TASK GOAL = An identical transcription of the records is required.
━━━ DATASET EXCERPTS
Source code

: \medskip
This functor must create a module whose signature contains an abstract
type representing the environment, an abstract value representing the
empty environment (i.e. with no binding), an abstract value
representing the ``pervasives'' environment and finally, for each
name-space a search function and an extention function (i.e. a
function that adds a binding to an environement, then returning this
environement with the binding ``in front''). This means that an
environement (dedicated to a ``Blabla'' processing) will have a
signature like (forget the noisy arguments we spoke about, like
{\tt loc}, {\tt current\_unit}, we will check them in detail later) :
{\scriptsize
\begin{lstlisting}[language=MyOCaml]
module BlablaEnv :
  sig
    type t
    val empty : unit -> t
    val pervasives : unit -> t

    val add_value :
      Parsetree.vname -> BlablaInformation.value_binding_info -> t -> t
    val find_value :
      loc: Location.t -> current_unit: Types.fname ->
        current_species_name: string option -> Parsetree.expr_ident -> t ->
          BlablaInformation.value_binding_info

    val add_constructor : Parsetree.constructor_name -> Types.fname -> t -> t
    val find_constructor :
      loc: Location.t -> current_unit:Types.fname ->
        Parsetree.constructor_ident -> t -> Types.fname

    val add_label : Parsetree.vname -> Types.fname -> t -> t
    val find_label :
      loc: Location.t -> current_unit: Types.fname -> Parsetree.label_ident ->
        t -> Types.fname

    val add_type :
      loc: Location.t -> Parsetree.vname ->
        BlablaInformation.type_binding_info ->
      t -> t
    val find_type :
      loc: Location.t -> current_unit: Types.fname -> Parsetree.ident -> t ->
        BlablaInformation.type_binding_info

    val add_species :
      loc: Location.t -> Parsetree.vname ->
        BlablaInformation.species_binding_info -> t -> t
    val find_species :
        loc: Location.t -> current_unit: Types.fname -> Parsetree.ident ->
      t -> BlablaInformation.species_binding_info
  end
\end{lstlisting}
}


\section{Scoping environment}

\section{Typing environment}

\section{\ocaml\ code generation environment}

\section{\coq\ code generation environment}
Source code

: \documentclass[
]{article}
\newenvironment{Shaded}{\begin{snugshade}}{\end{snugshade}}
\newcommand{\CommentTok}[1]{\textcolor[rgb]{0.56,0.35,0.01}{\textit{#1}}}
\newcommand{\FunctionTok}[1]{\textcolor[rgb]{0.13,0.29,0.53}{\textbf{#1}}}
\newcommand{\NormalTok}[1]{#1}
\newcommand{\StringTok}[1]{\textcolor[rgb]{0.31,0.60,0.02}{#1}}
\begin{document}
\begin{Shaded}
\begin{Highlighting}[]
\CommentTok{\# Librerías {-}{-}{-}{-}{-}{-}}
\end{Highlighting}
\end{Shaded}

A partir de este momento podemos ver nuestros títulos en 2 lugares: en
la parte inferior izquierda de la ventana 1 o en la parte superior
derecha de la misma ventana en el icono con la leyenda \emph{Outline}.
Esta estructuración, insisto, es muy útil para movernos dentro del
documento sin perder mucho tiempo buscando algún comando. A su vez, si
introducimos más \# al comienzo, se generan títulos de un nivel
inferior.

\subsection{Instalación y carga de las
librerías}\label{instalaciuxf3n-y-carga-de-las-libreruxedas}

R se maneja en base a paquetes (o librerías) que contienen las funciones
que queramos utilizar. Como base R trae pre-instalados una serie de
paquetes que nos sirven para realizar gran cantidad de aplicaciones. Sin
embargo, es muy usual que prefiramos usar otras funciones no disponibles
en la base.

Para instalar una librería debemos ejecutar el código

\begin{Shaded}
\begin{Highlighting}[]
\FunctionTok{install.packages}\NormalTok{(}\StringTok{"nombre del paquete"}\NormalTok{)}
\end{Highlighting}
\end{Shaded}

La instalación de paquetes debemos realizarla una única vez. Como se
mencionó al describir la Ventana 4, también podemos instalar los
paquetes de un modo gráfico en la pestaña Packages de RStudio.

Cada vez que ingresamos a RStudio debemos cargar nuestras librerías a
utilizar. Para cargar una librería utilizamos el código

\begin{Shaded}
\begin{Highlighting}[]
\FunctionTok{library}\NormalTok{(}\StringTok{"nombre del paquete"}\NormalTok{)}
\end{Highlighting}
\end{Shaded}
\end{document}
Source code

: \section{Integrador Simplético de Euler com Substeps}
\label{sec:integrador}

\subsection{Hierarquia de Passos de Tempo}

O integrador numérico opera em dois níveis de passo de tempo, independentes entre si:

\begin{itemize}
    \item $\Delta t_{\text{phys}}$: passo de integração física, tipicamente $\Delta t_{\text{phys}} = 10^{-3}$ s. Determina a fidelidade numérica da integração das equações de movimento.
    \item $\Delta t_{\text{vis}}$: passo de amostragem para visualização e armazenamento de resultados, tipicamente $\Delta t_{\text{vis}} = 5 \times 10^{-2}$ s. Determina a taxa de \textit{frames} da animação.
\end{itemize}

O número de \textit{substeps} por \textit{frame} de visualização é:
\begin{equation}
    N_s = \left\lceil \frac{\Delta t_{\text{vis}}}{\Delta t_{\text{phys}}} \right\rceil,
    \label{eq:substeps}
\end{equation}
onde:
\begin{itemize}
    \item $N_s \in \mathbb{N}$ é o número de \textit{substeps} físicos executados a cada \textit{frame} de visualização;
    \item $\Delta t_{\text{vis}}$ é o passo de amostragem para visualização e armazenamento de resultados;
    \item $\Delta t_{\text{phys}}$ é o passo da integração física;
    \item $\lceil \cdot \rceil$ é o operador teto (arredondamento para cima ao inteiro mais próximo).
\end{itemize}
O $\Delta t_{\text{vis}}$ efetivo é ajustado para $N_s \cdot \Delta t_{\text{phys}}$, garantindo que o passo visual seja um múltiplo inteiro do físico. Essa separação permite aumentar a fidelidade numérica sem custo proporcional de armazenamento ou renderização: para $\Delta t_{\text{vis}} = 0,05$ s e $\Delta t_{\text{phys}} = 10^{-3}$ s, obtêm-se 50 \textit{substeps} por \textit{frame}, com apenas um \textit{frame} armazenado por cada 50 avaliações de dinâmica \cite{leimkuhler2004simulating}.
━━━━━━
RESULT OF THE TASK =
Source code

: \medskip
This functor must create a module whose signature contains an abstract
type representing the environment, an abstract value representing the
empty environment (i.e. with no binding), an abstract value
representing the ``pervasives'' environment and finally, for each
name-space a search function and an extention function (i.e. a
function that adds a binding to an environement, then returning this
environement with the binding ``in front''). This means that an
environement (dedicated to a ``Blabla'' processing) will have a
signature like (forget the noisy arguments we spoke about, like
{\tt loc}, {\tt current\_unit}, we will check them in detail later) :
{\scriptsize
\begin{lstlisting}[language=MyOCaml]
module BlablaEnv :
  sig
    type t
    val empty : unit -> t
    val pervasives : unit -> t

    val add_value :
      Parsetree.vname -> BlablaInformation.value_binding_info -> t -> t
    val find_value :
      loc: Location.t -> current_unit: Types.fname ->
        current_species_name: string option -> Parsetree.expr_ident -> t ->
          BlablaInformation.value_binding_info

    val add_constructor : Parsetree.constructor_name -> Types.fname -> t -> t
    val find_constructor :
      loc: Location.t -> current_unit:Types.fname ->
        Parsetree.constructor_ident -> t -> Types.fname

    val add_label : Parsetree.vname -> Types.fname -> t -> t
    val find_label :
      loc: Location.t -> current_unit: Types.fname -> Parsetree.label_ident ->
        t -> Types.fname

    val add_type :
      loc: Location.t -> Parsetree.vname ->
        BlablaInformation.type_binding_info ->
      t -> t
    val find_type :
      loc: Location.t -> current_unit: Types.fname -> Parsetree.ident -> t ->
        BlablaInformation.type_binding_info

    val add_species :
      loc: Location.t -> Parsetree.vname ->
        BlablaInformation.species_binding_info -> t -> t
    val find_species :
        loc: Location.t -> current_unit: Types.fname -> Parsetree.ident ->
      t -> BlablaInformation.species_binding_info
  end
\end{lstlisting}
}


\section{Scoping environment}

\section{Typing environment}

\section{\ocaml\ code generation environment}

\section{\coq\ code generation environment}
Source code

: \documentclass[
]{article}
\newenvironment{Shaded}{\begin{snugshade}}{\end{snugshade}}
\newcommand{\CommentTok}[1]{\textcolor[rgb]{0.56,0.35,0.01}{\textit{#1}}}
\newcommand{\FunctionTok}[1]{\textcolor[rgb]{0.13,0.29,0.53}{\textbf{#1}}}
\newcommand{\NormalTok}[1]{#1}
\newcommand{\StringTok}[1]{\textcolor[rgb]{0.31,0.60,0.02}{#1}}
\begin{document}
\begin{Shaded}
\begin{Highlighting}[]
\CommentTok{\# Librerías {-}{-}{-}{-}{-}{-}}
\end{Highlighting}
\end{Shaded}

A partir de este momento podemos ver nuestros títulos en 2 lugares: en
la parte inferior izquierda de la ventana 1 o en la parte superior
derecha de la misma ventana en el icono con la leyenda \emph{Outline}.
Esta estructuración, insisto, es muy útil para movernos dentro del
documento sin perder mucho tiempo buscando algún comando. A su vez, si
introducimos más \# al comienzo, se generan títulos de un nivel
inferior.

\subsection{Instalación y carga de las
librerías}\label{instalaciuxf3n-y-carga-de-las-libreruxedas}

R se maneja en base a paquetes (o librerías) que contienen las funciones
que queramos utilizar. Como base R trae pre-instalados una serie de
paquetes que nos sirven para realizar gran cantidad de aplicaciones. Sin
embargo, es muy usual que prefiramos usar otras funciones no disponibles
en la base.

Para instalar una librería debemos ejecutar el código

\begin{Shaded}
\begin{Highlighting}[]
\FunctionTok{install.packages}\NormalTok{(}\StringTok{"nombre del paquete"}\NormalTok{)}
\end{Highlighting}
\end{Shaded}

La instalación de paquetes debemos realizarla una única vez. Como se
mencionó al describir la Ventana 4, también podemos instalar los
paquetes de un modo gráfico en la pestaña Packages de RStudio.

Cada vez que ingresamos a RStudio debemos cargar nuestras librerías a
utilizar. Para cargar una librería utilizamos el código

\begin{Shaded}
\begin{Highlighting}[]
\FunctionTok{library}\NormalTok{(}\StringTok{"nombre del paquete"}\NormalTok{)}
\end{Highlighting}
\end{Shaded}
\end{document}
Source code

: \section{Integrador Simplético de Euler com Substeps}
\label{sec:integrador}

\subsection{Hierarquia de Passos de Tempo}

O integrador numérico opera em dois níveis de passo de tempo, independentes entre si:

\begin{itemize}
    \item $\Delta t_{\text{phys}}$: passo de integração física, tipicamente $\Delta t_{\text{phys}} = 10^{-3}$ s. Determina a fidelidade numérica da integração das equações de movimento.
    \item $\Delta t_{\text{vis}}$: passo de amostragem para visualização e armazenamento de resultados, tipicamente $\Delta t_{\text{vis}} = 5 \times 10^{-2}$ s. Determina a taxa de \textit{frames} da animação.
\end{itemize}

O número de \textit{substeps} por \textit{frame} de visualização é:
\begin{equation}
    N_s = \left\lceil \frac{\Delta t_{\text{vis}}}{\Delta t_{\text{phys}}} \right\rceil,
    \label{eq:substeps}
\end{equation}
onde:
\begin{itemize}
    \item $N_s \in \mathbb{N}$ é o número de \textit{substeps} físicos executados a cada \textit{frame} de visualização;
    \item $\Delta t_{\text{vis}}$ é o passo de amostragem para visualização e armazenamento de resultados;
    \item $\Delta t_{\text{phys}}$ é o passo da integração física;
    \item $\lceil \cdot \rceil$ é o operador teto (arredondamento para cima ao inteiro mais próximo).
\end{itemize}
O $\Delta t_{\text{vis}}$ efetivo é ajustado para $N_s \cdot \Delta t_{\text{phys}}$, garantindo que o passo visual seja um múltiplo inteiro do físico. Essa separação permite aumentar a fidelidade numérica sem custo proporcional de armazenamento ou renderização: para $\Delta t_{\text{vis}} = 0,05$ s e $\Delta t_{\text{phys}} = 10^{-3}$ s, obtêm-se 50 \textit{substeps} por \textit{frame}, com apenas um \textit{frame} armazenado por cada 50 avaliações de dinâmica \cite{leimkuhler2004simulating}.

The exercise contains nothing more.